Hello. I have some questions about web observation issues. We updated from Spring Boot 2.x to Spring Boot 3.1.4 and faced the problems with metrics. After investigating we found related issues in micrometer-metrics and spring-web (for example, https://github.com/spring-projects/spring-framework/issues/31417, https://github.com/spring-projects/spring-framework/issues/31388, https://github.com/spring-projects/spring-framework/issues/27587, https://github.com/micrometer-metrics/micrometer/issues/3874). Updating versions solved our problems.
But we found several places, where problems can arise (maybe we are wrong).
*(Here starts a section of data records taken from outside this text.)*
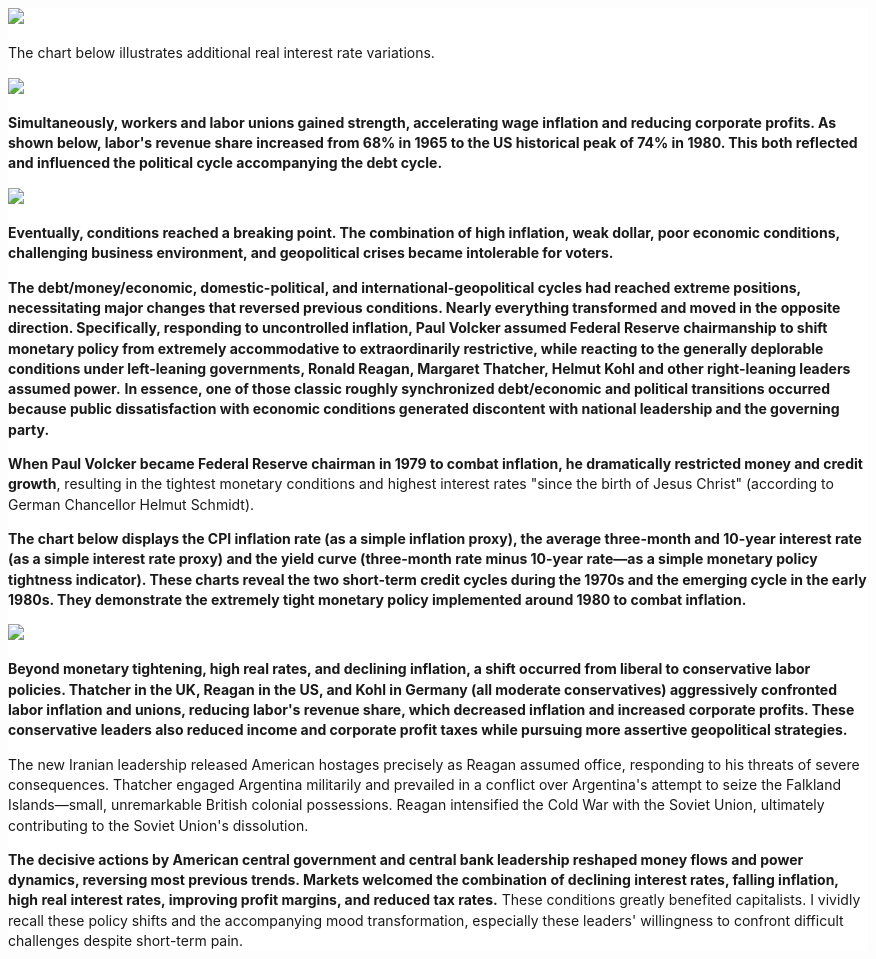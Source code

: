 ![](https://media.licdn.com/dms/image/v2/D4E12AQFLwi_DUyjcYw/article-inline_image-shrink_1500_2232/article-inline_image-shrink_1500_2232/0/1738242915136?e=1749686400&v=beta&t=U1KOKvz9mPhddOU9jr2nYcWIDdr9OWQ3nPvbM8C08v0)

The chart below illustrates additional real interest rate variations.

![](https://media.licdn.com/dms/image/v2/D4E12AQENRPXvy5VL4A/article-inline_image-shrink_1500_2232/article-inline_image-shrink_1500_2232/0/1738242938883?e=1749686400&v=beta&t=hhn87uCK9z-J5FtKaZX5grJuPPv28fsy8JY1URoXKrM)

**Simultaneously, workers and labor unions gained strength, accelerating wage inflation and reducing corporate profits. As shown below, labor's revenue share increased from 68% in 1965 to the US historical peak of 74% in 1980. This both reflected and influenced the political cycle accompanying the debt cycle.**

![](https://media.licdn.com/dms/image/v2/D4E12AQGPuKV3oGK7Qw/article-inline_image-shrink_1500_2232/article-inline_image-shrink_1500_2232/0/1738243045735?e=1749686400&v=beta&t=EdcjUtw94OftJ-wWI0tjl4j-fUOnt369O_aGlvt8bKI)

**Eventually, conditions reached a breaking point. The combination of high inflation, weak dollar, poor economic conditions, challenging business environment, and geopolitical crises became intolerable for voters.**

**The debt/money/economic, domestic-political, and international-geopolitical cycles had reached extreme positions, necessitating major changes that reversed previous conditions. Nearly everything transformed and moved in the opposite direction. Specifically, responding to uncontrolled inflation, Paul Volcker assumed Federal Reserve chairmanship to shift monetary policy from extremely accommodative to extraordinarily restrictive, while reacting to the generally deplorable conditions under left-leaning governments, Ronald Reagan, Margaret Thatcher, Helmut Kohl and other right-leaning leaders assumed power.** **In essence, one of those classic roughly synchronized debt/economic and political transitions occurred because public dissatisfaction with economic conditions generated discontent with national leadership and the governing party.**

**When Paul Volcker became Federal Reserve chairman in 1979 to combat inflation, he dramatically restricted money and credit growth**, resulting in the tightest monetary conditions and highest interest rates "since the birth of Jesus Christ" (according to German Chancellor Helmut Schmidt).

**The chart below displays the CPI inflation rate (as a simple inflation proxy), the average three-month and 10-year interest rate (as a simple interest rate proxy) and the yield curve (three-month rate minus 10-year rate—as a simple monetary policy tightness indicator). These charts reveal the two short-term credit cycles during the 1970s and the emerging cycle in the early 1980s. They demonstrate the extremely tight monetary policy implemented around 1980 to combat inflation.**

![](https://media.licdn.com/dms/image/v2/D4E12AQFL6N_QRYFhuA/article-inline_image-shrink_1500_2232/article-inline_image-shrink_1500_2232/0/1738243081251?e=1749686400&v=beta&t=tioM19uMkOKU5q1Phw0EiUUssTNQxh__bihVC3VNIZc)

**Beyond monetary tightening, high real rates, and declining inflation, a shift occurred from liberal to conservative labor policies. Thatcher in the UK, Reagan in the US, and Kohl in Germany (all moderate conservatives) aggressively confronted labor inflation and unions, reducing labor's revenue share, which decreased inflation and increased corporate profits. These conservative leaders also reduced income and corporate profit taxes while pursuing more assertive geopolitical strategies.**

The new Iranian leadership released American hostages precisely as Reagan assumed office, responding to his threats of severe consequences. Thatcher engaged Argentina militarily and prevailed in a conflict over Argentina's attempt to seize the Falkland Islands—small, unremarkable British colonial possessions. Reagan intensified the Cold War with the Soviet Union, ultimately contributing to the Soviet Union's dissolution.

**The decisive actions by American central government and central bank leadership reshaped money flows and power dynamics, reversing most previous trends. Markets welcomed the combination of declining interest rates, falling inflation, high real interest rates, improving profit margins, and reduced tax rates.** These conditions greatly benefited capitalists. I vividly recall these policy shifts and the accompanying mood transformation, especially these leaders' willingness to confront difficult challenges despite short-term pain.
Can you please have a look at them?
Thanks!
https://github.com/spring-projects/spring-framework/blob/489d18a1691d00c7487ec6034f7065da28fcb3b8/spring-web/src/main/java/org/springframework/web/server/adapter/HttpWebHandlerAdapter.java#L416-L426 - should we stop observation if response is null? (same in https://github.com/spring-projects/spring-framework/blob/489d18a1691d00c7487ec6034f7065da28fcb3b8/spring-web/src/main/java/org/springframework/web/filter/reactive/ServerHttpObservationFilter.java#L160)
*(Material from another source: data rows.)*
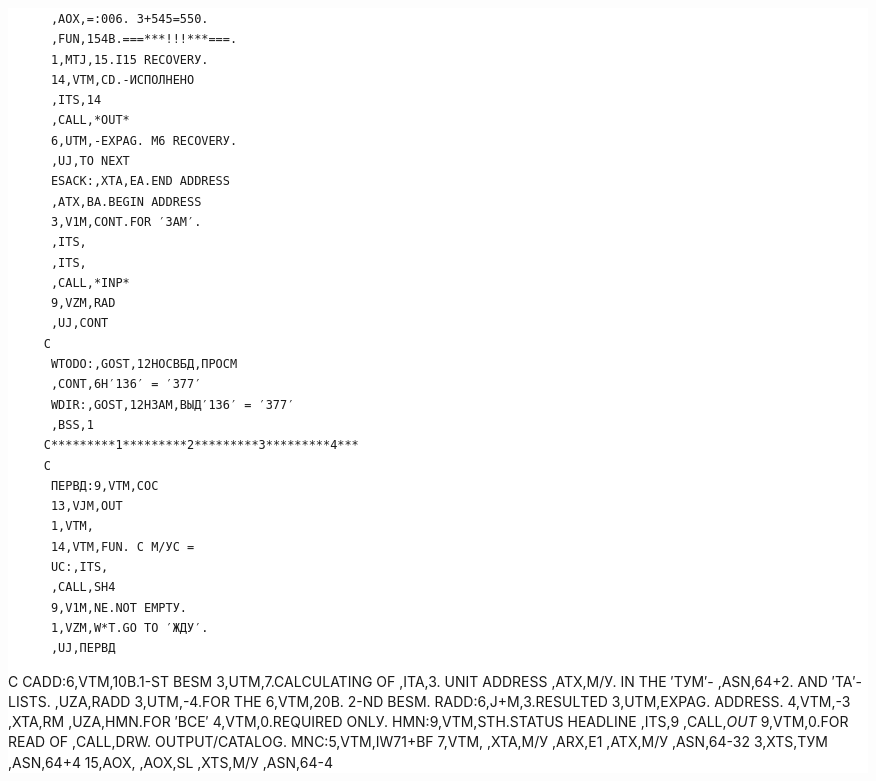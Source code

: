           ,АОХ,=:006. 3+545=550.
          ,FUN,154В.===***!!!***===.
          1,МТJ,15.I15 RЕСОVЕRУ.
          14,VТМ,СD.-ИСПОЛНЕНО
          ,IТS,14
          ,САLL,*ОUТ*
          6,UТМ,-ЕХРАG. М6 RЕСОVЕRУ.
          ,UJ,ТО NЕХТ
          ЕSАСК:,ХТА,ЕА.ЕND АDDRЕSS
          ,АТХ,ВА.ВЕGIN АDDRЕSS
          3,V1М,СОNТ.FОR ′ЗАМ′.
          ,IТS,
          ,IТS,
          ,САLL,*INР*
          9,VZМ,RАD
          ,UJ,СОNТ
         С
          WТОDО:,GОSТ,12НОСВБД,ПРОСМ
          ,СОNТ,6Н′136′ = ′377′
          WDIR:,GОSТ,12НЗАМ,ВЫД′136′ = ′377′
          ,ВSS,1
         С*********1*********2*********3*********4***
         С
          ПЕРВД:9,VТМ,СОС
          13,VJМ,ОUТ
          1,VТМ,
          14,VТМ,FUN. С М/УС =
          UС:,IТS,
          ,САLL,SН4
          9,V1М,NЕ.NОТ ЕМРТУ.
          1,VZМ,W*Т.GО ТО ′ЖДУ′.
          ,UJ,ПЕРВД
C
          САDD:6,VТМ,10В.1-SТ ВЕSМ
          3,UТМ,7.САLСULАТING ОF
          ,IТА,3. UNIТ АDDRЕSS
          ,АТХ,М/У. IN ТНЕ ′ТУМ′-
          ,АSN,64+2. АND ′ТА′-LISТS.
          ,UZА,RАDD
          3,UТМ,-4.FОR ТНЕ
          6,VТМ,20В. 2-ND ВЕSМ.
          RАDD:6,J+М,3.RЕSULТЕD
          3,UТМ,ЕХРАG. АDDRЕSS.
          4,VТМ,-3
          ,ХТА,RМ
          ,UZА,НМN.FОR ′ВСЕ′
          4,VТМ,0.RЕQUIRЕD ОNLУ.
          НМN:9,VТМ,SТН.SТАТUS НЕАDLINЕ
          ,IТS,9
          ,САLL,*ОUТ*
          9,VТМ,0.FОR RЕАD ОF
          ,САLL,DRW. ОUТРUТ/САТАLОG.
          МNС:5,VТМ,IW71+ВF
          7,VТМ,
          ,ХТА,М/У
          ,АRХ,Е1
          ,АТХ,М/У
          ,АSN,64-32
          3,ХТS,ТУМ
          ,АSN,64+4
          15,АОХ,
          ,АОХ,SL
          ,ХТS,М/У
          ,АSN,64-4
https://github.com/spring-projects/spring-framework/blob/489d18a1691d00c7487ec6034f7065da28fcb3b8/spring-web/src/main/java/org/springframework/http/server/reactive/AbstractServerHttpResponse.java#L64 - volatile HttpStatusCode statusCode?
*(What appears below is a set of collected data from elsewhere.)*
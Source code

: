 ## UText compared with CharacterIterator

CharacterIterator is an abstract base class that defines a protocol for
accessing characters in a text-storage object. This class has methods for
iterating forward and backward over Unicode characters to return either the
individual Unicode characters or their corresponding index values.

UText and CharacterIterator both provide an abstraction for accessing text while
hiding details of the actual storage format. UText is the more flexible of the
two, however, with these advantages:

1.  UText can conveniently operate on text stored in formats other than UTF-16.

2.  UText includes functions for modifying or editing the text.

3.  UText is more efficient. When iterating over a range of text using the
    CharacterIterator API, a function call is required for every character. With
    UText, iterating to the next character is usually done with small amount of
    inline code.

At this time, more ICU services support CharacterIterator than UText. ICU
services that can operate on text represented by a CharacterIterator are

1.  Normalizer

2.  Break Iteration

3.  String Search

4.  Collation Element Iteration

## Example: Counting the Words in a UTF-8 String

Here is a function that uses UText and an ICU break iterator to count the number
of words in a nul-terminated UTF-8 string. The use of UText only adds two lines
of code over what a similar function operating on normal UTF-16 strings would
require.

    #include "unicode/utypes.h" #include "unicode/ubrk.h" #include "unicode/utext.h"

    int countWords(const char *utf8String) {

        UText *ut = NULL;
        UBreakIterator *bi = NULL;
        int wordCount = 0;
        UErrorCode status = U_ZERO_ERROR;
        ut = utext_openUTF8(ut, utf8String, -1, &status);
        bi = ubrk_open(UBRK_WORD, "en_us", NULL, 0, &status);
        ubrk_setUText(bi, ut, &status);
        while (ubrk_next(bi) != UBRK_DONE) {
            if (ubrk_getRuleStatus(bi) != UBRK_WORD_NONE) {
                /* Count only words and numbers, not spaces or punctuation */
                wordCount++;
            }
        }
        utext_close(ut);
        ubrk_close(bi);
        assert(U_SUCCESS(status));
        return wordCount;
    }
https://github.com/spring-projects/spring-framework/blob/489d18a1691d00c7487ec6034f7065da28fcb3b8/spring-web/src/main/java/org/springframework/http/server/reactive/AbstractServerHttpResponse.java#L75 - volatile HttpHeaders readOnlyHeaders?
https://github.com/spring-projects/spring-framework/blob/489d18a1691d00c7487ec6034f7065da28fcb3b8/spring-web/src/main/java/org/springframework/http/server/reactive/observation/ServerRequestObservationContext.java#L53-L55 - volatile String pathPattern, volatile boolean connectionAborted?
https://github.com/spring-projects/spring-framework/blob/489d18a1691d00c7487ec6034f7065da28fcb3b8/spring-web/src/main/java/org/springframework/http/server/reactive/observation/DefaultServerRequestObservationConvention.java#L162-L163 - same logic as in https://github.com/spring-projects/spring-framework/blob/489d18a1691d00c7487ec6034f7065da28fcb3b8/spring-web/src/main/java/org/springframework/http/server/reactive/observation/DefaultServerRequestObservationConvention.java#L119-L120?
Comment From: olga-larina
And I have a question about "active" metrics (for example, http.client.requests.active or http.server.requests.active). Should I create another issue for it?
Observation is started at the beginning of the request (server or client). And at this time LongTaskTimer for "xxx.active" metrics with tags is created. But at this time we have only default tag values (for example, http status code) from org.springframework.http.server.reactive.observation.DefaultServerRequestObservationConvention or org.springframework.web.reactive.function.client.DefaultClientRequestObservationConvention. And onStop tags in LongTaskTimer are not updated. Is it a problem? Or that is how it should be?
Related code on micrometer:
https://github.com/micrometer-metrics/micrometer/blob/23b6c43d9ce7a758dd5aa4620c776358f3a86039/micrometer-core/src/main/java/io/micrometer/core/instrument/observation/DefaultMeterObservationHandler.java#L72-L79
Comment From: snicoll
Thanks for getting in touch, but it feels like this is a question that would be better suited to Stack Overflow. As mentioned in the guidelines for contributing, we prefer to use the issue tracker only for bugs and enhancements. Feel free to update this issue with a link to the re-posted question (so that other people can find it) or add some more details if you feel this is a genuine bug.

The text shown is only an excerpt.